The 36th Separate Marine Brigade named after Rear Admiral Mykhailo Bilynsky () The Brigade was formed in 2015 on the basis of units withdrawn from the occupied Crimea – 1st and 501st Marine Battalion, which were previously part of Ukrainian 36th Coast Guard Brigade. The brigade participated in the Donbas war since its formation, primarily in Mariupol direction. In February 2022, when Russia invaded Ukraine, the majority of the brigade was located in Mariupol.

Establishment 
On 20 July 2015, less than a year following the evacuation of Ukrainian forces from Crimea, the 36th Separate Marine Brigade was formed from military units which had remained loyal to Ukraine following the peninsula's annexation by Russia. The brigade's first commander was Dmytro Deliatytskyi, who had formerly commanded the 1st Separate Marine Battalion.

2022 Russian invasion of Ukraine 

During the 2022 Russian invasion of Ukraine the 501st battalion of the brigade was, along with the Azov Regiment, one of the three main Ukrainian units defending Mariupol during its siege by the Russian and DPR forces. The battalion was largely destroyed during the course of the siege.

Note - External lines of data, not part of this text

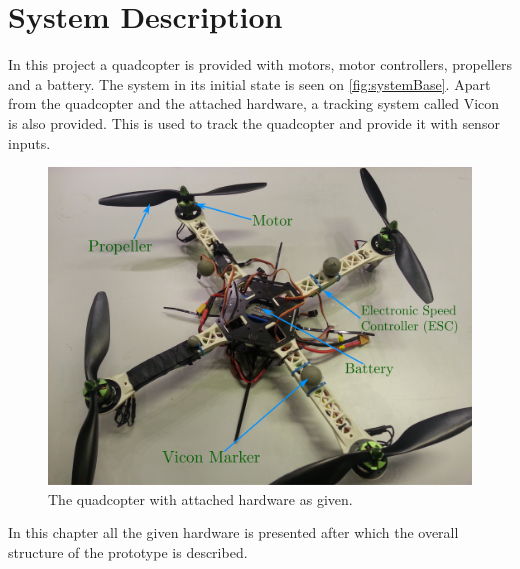 \chapter{System Description}
In this project a quadcopter is provided with motors, motor controllers, propellers and a battery. The system in its initial state is seen on \autoref{fig:systemBase}. Apart from the quadcopter and the attached hardware, a tracking system called Vicon is also provided. This is used to track the quadcopter and provide it with sensor inputs.

\begin{figure}[H]
  \centering
  \includegraphics[width=.6\linewidth]{figures/quadcopterBaseLabels}
  \caption{The quadcopter with attached hardware as given.}
  \label{fig:systemBase}
\end{figure}

In this chapter all the given hardware is presented after which the overall structure of the prototype is described.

On 18 March, two Russian Kalibr missiles, fired from nearby Kherson, struck a Ukrainian army barracks in Mykolaiv housing some 200 soldiers whom were asleep at the time of the attack. Reports from the city morgue and Ukrainian soldiers stated that at least 80 Ukrainian soldiers were killed. It is presumed nearly all 200 soldiers were killed, as only one survivor was pulled from the rubble the next day and temperatures reached below  during the night.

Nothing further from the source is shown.